Document images with source code:
━━━━━━
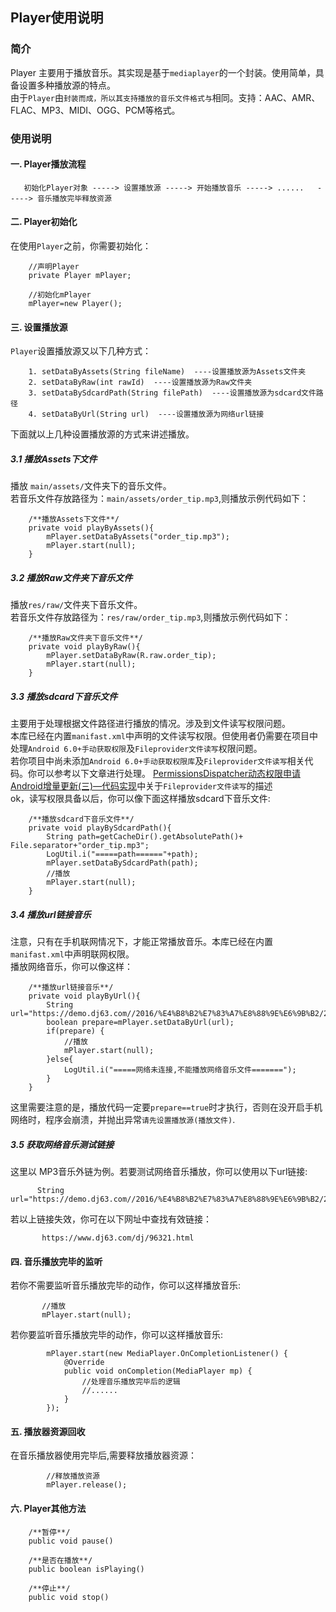 ## Player使用说明

### 简介
Player 主要用于播放音乐。其实现是基于`mediaplayer`的一个封装。使用简单，具备设置多种播放源的特点。  
由于`Player`由``封装而成，所以其支持播放的音乐文件格式与``相同。支持：AAC、AMR、FLAC、MP3、MIDI、OGG、PCM等格式。

### 使用说明
#### 一. Player播放流程
```
   初始化Player对象 -----> 设置播放源 -----> 开始播放音乐 -----> ......   -----> 音乐播放完毕释放资源
```
#### 二. Player初始化
在使用`Player`之前，你需要初始化：
```
    //声明Player
    private Player mPlayer;
    
    //初始化mPlayer
    mPlayer=new Player();
```
#### 三. 设置播放源
`Player`设置播放源又以下几种方式：
```
    1. setDataByAssets(String fileName)  ----设置播放源为Assets文件夹
    2. setDataByRaw(int rawId)  ----设置播放源为Raw文件夹
    3. setDataBySdcardPath(String filePath)  ----设置播放源为sdcard文件路径
    4. setDataByUrl(String url)  ----设置播放源为网络url链接
```
下面就以上几种设置播放源的方式来讲述播放。
##### 3.1 播放Assets下文件
播放 `main/assets/`文件夹下的音乐文件。  
若音乐文件存放路径为：`main/assets/order_tip.mp3`,则播放示例代码如下：
```
    /**播放Assets下文件**/
    private void playByAssets(){
        mPlayer.setDataByAssets("order_tip.mp3");
        mPlayer.start(null);
    }
```
##### 3.2 播放Raw文件夹下音乐文件
播放`res/raw/`文件夹下音乐文件。   
若音乐文件存放路径为：`res/raw/order_tip.mp3`,则播放示例代码如下：
```
    /**播放Raw文件夹下音乐文件**/
    private void playByRaw(){
        mPlayer.setDataByRaw(R.raw.order_tip);
        mPlayer.start(null);
    }
```
##### 3.3 播放sdcard下音乐文件
主要用于处理根据文件路径进行播放的情况。涉及到文件读写权限问题。  
本库已经在内置`manifast.xml`中声明的文件读写权限。但使用者仍需要在项目中处理`Android 6.0+手动获取权限`及`Fileprovider文件读写`权限问题。   
若你项目中尚未添加`Android 6.0+手动获取权限库`及`Fileprovider文件读写`相关代码。你可以参考以下文章进行处理。 
[PermissionsDispatcher动态权限申请](https://www.jianshu.com/p/3864d5b9f267)  
[Android增量更新(三)—代码实现](https://www.jianshu.com/p/c62340688942)中关于`Fileprovider文件读写`的描述  
ok，读写权限具备以后，你可以像下面这样播放sdcard下音乐文件:
```
    /**播放sdcard下音乐文件**/
    private void playBySdcardPath(){
        String path=getCacheDir().getAbsolutePath()+ File.separator+"order_tip.mp3";
        LogUtil.i("=====path======"+path);
        mPlayer.setDataBySdcardPath(path);
        //播放
        mPlayer.start(null);
    }
```
##### 3.4 播放url链接音乐
注意，只有在手机联网情况下，才能正常播放音乐。本库已经在内置`manifast.xml`中声明联网权限。  
播放网络音乐，你可以像这样：
```
    /**播放url链接音乐**/
    private void playByUrl(){
        String url="https://demo.dj63.com//2016/%E4%B8%B2%E7%83%A7%E8%88%9E%E6%9B%B2/20161108/[%E7%94%B7%E4%BA%BA%E5%A3%B0%E7%BA%BF]%E5%85%A8%E5%9B%BD%E8%AF%AD%E9%9F%B3%E4%B9%90%E7%83%AD%E6%92%AD%E6%83%85%E6%AD%8C%E6%AD%8C%E6%9B%B2%E8%BF%9E%E7%89%88%E4%B8%B2%E7%83%A7.mp3";
        boolean prepare=mPlayer.setDataByUrl(url);
        if(prepare) {
            //播放
            mPlayer.start(null);
        }else{
            LogUtil.i("=====网络未连接,不能播放网络音乐文件=======");
        }
    }
```
这里需要注意的是，播放代码一定要`prepare==true`时才执行，否则在没开启手机网络时，程序会崩溃，并抛出异常`请先设置播放源(播放文件)`.
##### 3.5 获取网络音乐测试链接
这里以 MP3音乐外链为例。若要测试网络音乐播放，你可以使用以下url链接:
```
      String url="https://demo.dj63.com//2016/%E4%B8%B2%E7%83%A7%E8%88%9E%E6%9B%B2/20161108/[%E7%94%B7%E4%BA%BA%E5%A3%B0%E7%BA%BF]%E5%85%A8%E5%9B%BD%E8%AF%AD%E9%9F%B3%E4%B9%90%E7%83%AD%E6%92%AD%E6%83%85%E6%AD%8C%E6%AD%8C%E6%9B%B2%E8%BF%9E%E7%89%88%E4%B8%B2%E7%83%A7.mp3";        
```
若以上链接失效，你可在以下网址中查找有效链接：
```
       https://www.dj63.com/dj/96321.html
```
#### 四. 音乐播放完毕的监听
若你不需要监听音乐播放完毕的动作，你可以这样播放音乐:
```
       //播放
       mPlayer.start(null);
```
若你要监听音乐播放完毕的动作，你可以这样播放音乐:
```
        mPlayer.start(new MediaPlayer.OnCompletionListener() {
            @Override
            public void onCompletion(MediaPlayer mp) {
                //处理音乐播放完毕后的逻辑
                //......
            }
        });
```
#### 五. 播放器资源回收
在音乐播放器使用完毕后,需要释放播放器资源：
```
        //释放播放资源
        mPlayer.release();
```
#### 六. Player其他方法
```
    /**暂停**/
    public void pause()
    
    /**是否在播放**/
    public boolean isPlaying()
    
    /**停止**/
    public void stop()
```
━━━━━━
EXERCISE:
From the data above, give the number of lines that hold "本库已经在内置", without anything else.

ANSWER:
2